Name of the organization.

Scan Date

Date the Discovery scan started.

Scan Start Date and Scan End Date

Dates the Discovery scan started and ended, in UTC format.

Scan Duration

Number of hours the Discovery scan machines were running. Start date and time is within 24 hours of the start date entered by the user. End date is either defined by the user in the Veracode Platform or when the Discovery scan engine cannot find any new hostnames.

Sites from All Confidences

Summary of statistics pertaining to websites that are below every confidence level. These sites might or might not belong to your organization.

Responding Sites (Hosts: Ports) Found

Number of websites, whether they have a URL or IP address as the hostname, found with a unique host/port combination. For example, Veracode considers http://xyz.com:8080 and https://xyz.com:443 to be two separate websites. In comparison, Veracode considers http://xyz.com:80 and xyz.com:80 to be the same website. In the second example, the host and port combinations are the same.

Unique Hosts Found

Number of websites found with unique hostnames.

Unique IPs

Number of unique IP addresses found by the Discovery scan. This metric provides an estimation of the size for the underlying web network supporting your externally facing applications.

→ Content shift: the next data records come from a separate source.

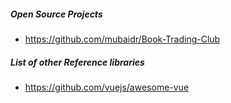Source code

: ##### Open Source Projects
* https://github.com/mubaidr/Book-Trading-Club

##### List of other Reference libraries
* https://github.com/vuejs/awesome-vue
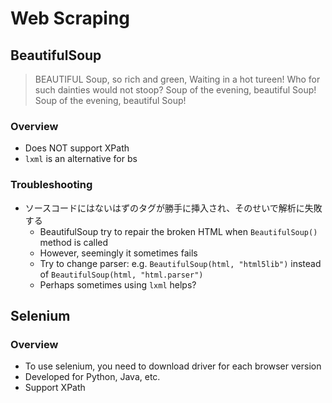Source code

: # Web Scraping

## BeautifulSoup

> BEAUTIFUL Soup, so rich and green, Waiting in a hot tureen! Who for such dainties would not stoop? Soup of the evening, beautiful Soup! Soup of the evening, beautiful Soup!

### Overview

- Does NOT support XPath
- `lxml` is an alternative for bs

### Troubleshooting

- ソースコードにはないはずのタグが勝手に挿入され、そのせいで解析に失敗する
  - BeautifulSoup try to repair the broken HTML when `BeautifulSoup()` method is called
  - However, seemingly it sometimes fails
  - Try to change parser: e.g. `BeautifulSoup(html, "html5lib")` instead of `BeautifulSoup(html, "html.parser")`
  - Perhaps sometimes using `lxml` helps?

## Selenium

### Overview

- To use selenium, you need to download driver for each browser version
- Developed for Python, Java, etc.
- Support XPath
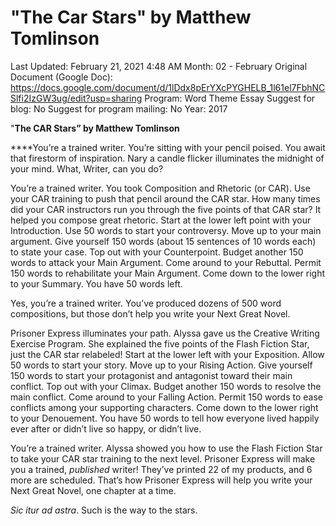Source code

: # "The Car Stars" by Matthew Tomlinson

Last Updated: February 21, 2021 4:48 AM
Month: 02 - February
Original Document (Google Doc): https://docs.google.com/document/d/1lDdx8pErYXcPYGHELB_1l61el7FbhNCSlfi2IzGW3ug/edit?usp=sharing
Program: Word Theme Essay
Suggest for blog: No
Suggest for program mailing: No
Year: 2017

"**The CAR Stars” by Matthew Tomlinson**

****You’re a trained writer. You’re sitting with your pencil poised. You await that firestorm of inspiration. Nary a candle flicker illuminates the midnight of your mind. What, Writer, can you do?

You’re a trained writer. You took Composition and Rhetoric (or CAR). Use your CAR training to push that pencil around the CAR star. How many times did your CAR instructors run you through the five points of that CAR star? It helped you compose great rhetoric. Start at the lower left point with your Introduction. Use 50 words to start your controversy. Move up to your main argument. Give yourself 150 words (about 15 sentences of 10 words each) to state your case. Top out with your Counterpoint. Budget another 150 words to attack your Main Argument. Come around to your Rebuttal. Permit 150 words to rehabilitate your Main Argument. Come down to the lower right to your Summary. You have 50 words left.

Yes, you’re a trained writer. You’ve produced dozens of 500 word compositions, but those don’t help you write your Next Great Novel.

Prisoner Express illuminates your path. Alyssa gave us the Creative Writing Exercise Program. She explained the five points of the Flash Fiction Star, just the CAR star relabeled! Start at the lower left with your Exposition. Allow 50 words to start your story. Move up to your Rising Action. Give yourself 150 words to start your protagonist and antagonist toward their main conflict. Top out with your Climax. Budget another 150 words to resolve the main conflict. Come around to your Falling Action. Permit 150 words to ease conflicts among your supporting characters. Come down to the lower right to your Denouement. You have 50 words to tell how everyone lived happily ever after or didn’t live so happy, or didn’t live.

You’re a trained writer. Alyssa showed you how to use the Flash Fiction Star to take your CAR star training to the next level. Prisoner Express will make you a trained, *published* writer! They’ve printed 22 of my products, and 6 more are scheduled. That’s how Prisoner Express will help you write your Next Great Novel, one chapter at a time.

*Sic itur ad astra*. Such is the way to the stars.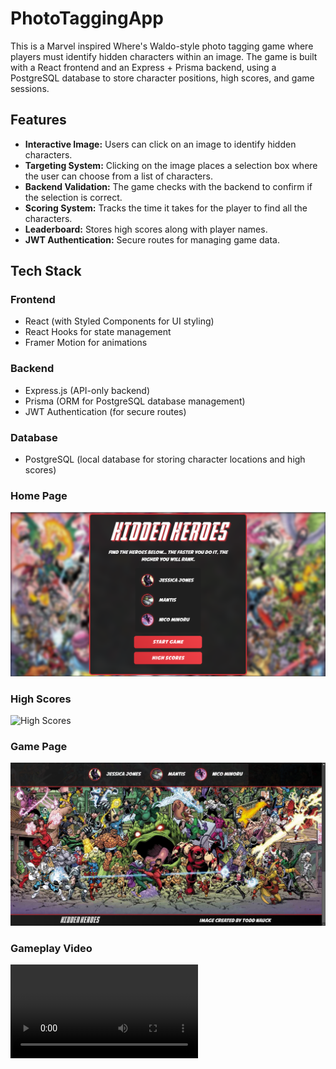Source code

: # PhotoTaggingApp

This is a Marvel inspired Where's Waldo-style photo tagging game where players must identify hidden characters within an image. The game is built with a React frontend and an Express + Prisma backend, using a PostgreSQL database to store character positions, high scores, and game sessions.

## Features

- **Interactive Image:** Users can click on an image to identify hidden characters.
- **Targeting System:** Clicking on the image places a selection box where the user can choose from a list of characters.
- **Backend Validation:** The game checks with the backend to confirm if the selection is correct.
- **Scoring System:** Tracks the time it takes for the player to find all the characters.
- **Leaderboard:** Stores high scores along with player names.
- **JWT Authentication:** Secure routes for managing game data.

## Tech Stack

### Frontend
- React (with Styled Components for UI styling)
- React Hooks for state management
- Framer Motion for animations

### Backend
- Express.js (API-only backend)
- Prisma (ORM for PostgreSQL database management)
- JWT Authentication (for secure routes)

### Database
- PostgreSQL (local database for storing character locations and high scores)

### Home Page
![Home Page](public/assets/home.png)


### High Scores
![High Scores](public/assets/score.png)


### Game Page
![Game Page](public/assets/game.png)


### Gameplay Video
![Preview](public/assets/target.mp4)
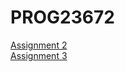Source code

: <h1>PROG23672</h1>
<a href="https://github.com/SeongHyunHan/prog23672/tree/assignment2">Assignment 2</a><br>
<a href="https://github.com/SeongHyunHan/prog23672/tree/assignment3">Assignment 3</a>
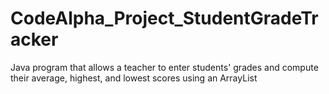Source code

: # CodeAlpha_Project_StudentGradeTracker
 Java program that allows a teacher to enter students' grades and compute their average, highest, and lowest scores using an ArrayList
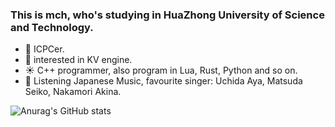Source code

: ### This is mch, who's studying in HuaZhong University of Science and Technology.

- :blue_heart: ICPCer.
- :purple_heart: interested in KV engine.
- :sunny: C++ programmer, also program in Lua, Rust, Python and so on.
- :yellow_heart: Listening Japanese Music, favourite singer: Uchida Aya, Matsuda Seiko, Nakamori Akina. 

![Anurag's GitHub stats](https://github-readme-stats.vercel.app/api?username=sohardforaname&show_icons=true&theme=synthwave)
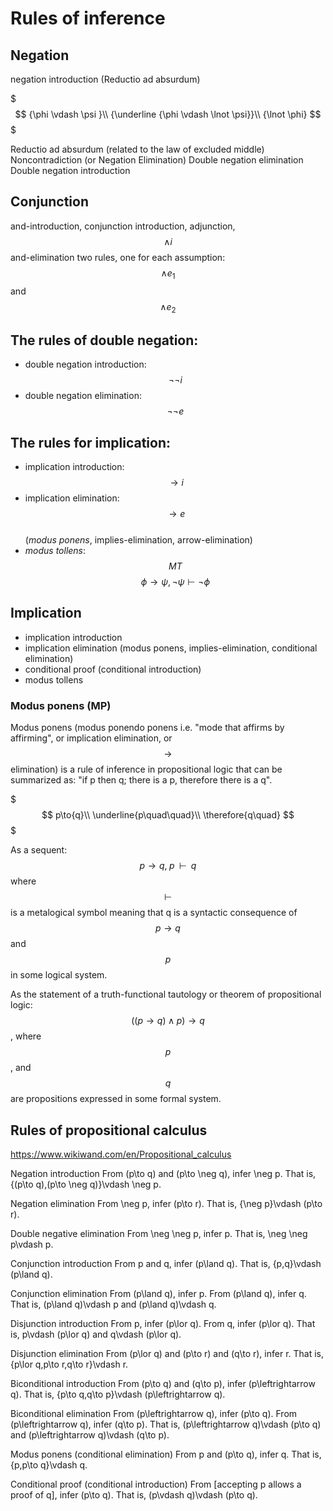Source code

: # Rules of inference


## Negation

negation introduction (Reductio ad absurdum)

$$$
{\phi \vdash \psi }\\
{\underline {\phi \vdash \lnot \psi}}\\
{\lnot \phi}
$$$

Reductio ad absurdum (related to the law of excluded middle)
Noncontradiction (or Negation Elimination)
Double negation elimination
Double negation introduction


## Conjunction
and-introduction, conjunction introduction, adjunction, $$\wedge{i}$$
and-elimination
two rules, one for each assumption: $$\wedge{e_1}$$ and $$\wedge{e_2}$$


##  The rules of double negation:
- double negation introduction: $$\neg\neg{i}$$
- double negation elimination: $$\neg\neg{e}$$


##  The rules for implication:
- implication introduction: $$\rightarrow{i}$$
- implication elimination: $$\rightarrow{e}$$    
  (_modus ponens_,  implies-elimination, arrow-elimination)
- _modus tollens_: $$MT$$
$$\phi \rightarrow \psi, \neg \psi \vdash \neg \phi$$


## Implication
- implication introduction
- implication elimination (modus ponens, implies-elimination, conditional elimination) 
- conditional proof (conditional introduction) 
- modus tollens

### Modus ponens (MP)
Modus ponens (modus ponendo ponens i.e. "mode that affirms by affirming", or implication elimination, or $$\rightarrow$$ elimination) is a rule of inference in propositional logic that can be summarized as: "if p then q; there is a p, therefore there is a q".

$$$
p\to{q}\\
\underline{p\quad\quad}\\
\therefore{q\quad}
$$$

As a sequent: $$p\to{q}, \; p\;\; \vdash\;\; q$$
where $$\vdash$$ is a metalogical symbol meaning that q is a syntactic consequence of $$p\to{q}$$ and $$p$$ in some logical system.

As the statement of a truth-functional tautology or theorem of propositional logic: $$((p \to q) \land p) \to q$$, where $$p$$, and $$q$$ are propositions expressed in some formal system.


## Rules of propositional calculus
https://www.wikiwand.com/en/Propositional_calculus


Negation introduction
From (p\to q) and (p\to \neg q), infer \neg p.
That is, \{(p\to q),(p\to \neg q)\}\vdash \neg p.

Negation elimination
From \neg p, infer (p\to r).
That is, \{\neg p\}\vdash (p\to r).

Double negative elimination
From \neg \neg p, infer p.
That is, \neg \neg p\vdash p.

Conjunction introduction
From p and q, infer (p\land q).
That is, \{p,q\}\vdash (p\land q).

Conjunction elimination
From (p\land q), infer p.
From (p\land q), infer q.
That is, (p\land q)\vdash p and (p\land q)\vdash q.

Disjunction introduction
From p, infer (p\lor q).
From q, infer (p\lor q).
That is, p\vdash (p\lor q) and q\vdash (p\lor q).

Disjunction elimination
From (p\lor q) and (p\to r) and (q\to r), infer r.
That is, \{p\lor q,p\to r,q\to r\}\vdash r.

Biconditional introduction
From (p\to q) and (q\to p), infer (p\leftrightarrow q).
That is, \{p\to q,q\to p\}\vdash (p\leftrightarrow q).

Biconditional elimination
From (p\leftrightarrow q), infer (p\to q).
From (p\leftrightarrow q), infer (q\to p).
That is, (p\leftrightarrow q)\vdash (p\to q) and (p\leftrightarrow q)\vdash (q\to p).

Modus ponens (conditional elimination) 
From p and (p\to q), infer q.
That is, \{p,p\to q\}\vdash q.

Conditional proof (conditional introduction) 
From [accepting p allows a proof of q], infer (p\to q).
That is, (p\vdash q)\vdash (p\to q).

Unique DOM structures found

Number of unique Document Object Model (DOM) structures found in the application. DOM structures are a key component underlying HTML web page structure. This method provides insights as to how many unique websites were found in the application during the Discovery scan.

Unique Server Platforms

Number of unique servers and server versions beneath the websites found in the Discovery scan.

Authenticated Sites Found

Number of websites found that have either HTTP-header or forms-based authentication on the homepage of those websites. These websites are generally considered the higher priority and higher risk websites, because they contain more sensitive user information.

Redirecting Sites Found

Number of websites found that pointed to another website. These websites responded with any of the values in the 300 range.

Unique Sites Found

Number of unique websites found from the Discovery scan. The unique calculation is the most thorough, as it rules out duplicates based on both IP address and DOM hash. This is the best indicator of the total number of websites found in the Discovery scan.

Discovery Result/Coverage Visualizations Graphs

Site Confidence Breakdown

This graph illustrates the confidence that the sites belong to the user's organization. Values High, Highest, and Medium High. A graph with a large percentage of High and Highest indicates that a large percentage of websites might have been unknown to the user and might require investigation.

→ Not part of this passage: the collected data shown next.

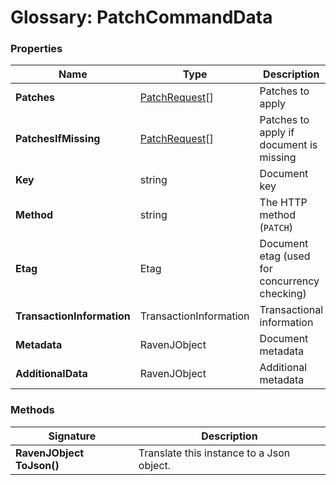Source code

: # Glossary: PatchCommandData

### Properties

| Name | Type | Description |
| ------------- | ------------- | ----- |
| **Patches** | [PatchRequest](../client-api/commands/patches/how-to-work-with-patch-requests)[] | Patches to apply |
| **PatchesIfMissing** | [PatchRequest](../client-api/commands/patches/how-to-work-with-patch-requests)[] | Patches to apply if document is missing |
| **Key** | string | Document key |
| **Method** | string | The HTTP method (`PATCH`) |
| **Etag** | Etag | Document etag (used for concurrency checking) |
| **TransactionInformation** | TransactionInformation | Transactional information |
| **Metadata** | RavenJObject | Document metadata |
| **AdditionalData** | RavenJObject | Additional metadata |

### Methods

| Signature | Description |
| ---------- | ----------- |
| **RavenJObject ToJson()** | Translate this instance to a Json object. |
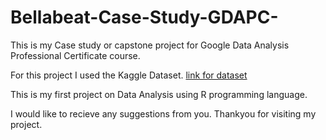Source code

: # Bellabeat-Case-Study-GDAPC-

This is my Case study or capstone project for Google Data Analysis Professional Certificate course.

For this project I used the Kaggle Dataset. [link for dataset](https://www.kaggle.com/datasets/arashnic/fitbit)

This is my first project on Data Analysis using R programming language.

I would like to recieve any suggestions from you.
Thankyou for visiting my project.

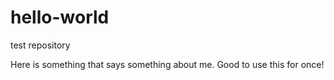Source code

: # hello-world
test repository

Here is something that says something about me. Good to use this for once!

Sites Contained Within Input IP Ranges

This graph illustrates whether the websites scanned had IP addresses provided by the user. A large percentage of No values might indicate a high number of websites were previously unknown to the user, and might require investigation.

Matching Input Registered Domains

Similar to the previous graph, this graph also indicates whether the websites found by the Discovery scan had any association to domains provided by the user. This graph breaks down the domains by match type:

  • Exact Domain Match: percentage of websites found that were domains provided by the user.
  • Host is an IP: percentage of websites found where the hostname is an IP address provided by the user.
  • Sub-domain Match: percentage of websites found that were domains provided by the user.
  • Exact Domain Match: percentage of websites found where the subdomain had a domain name that matched one of the domains provided by the user.
  • No Match: percentage of websites with hostnames that matched none of the domain names provided by the user.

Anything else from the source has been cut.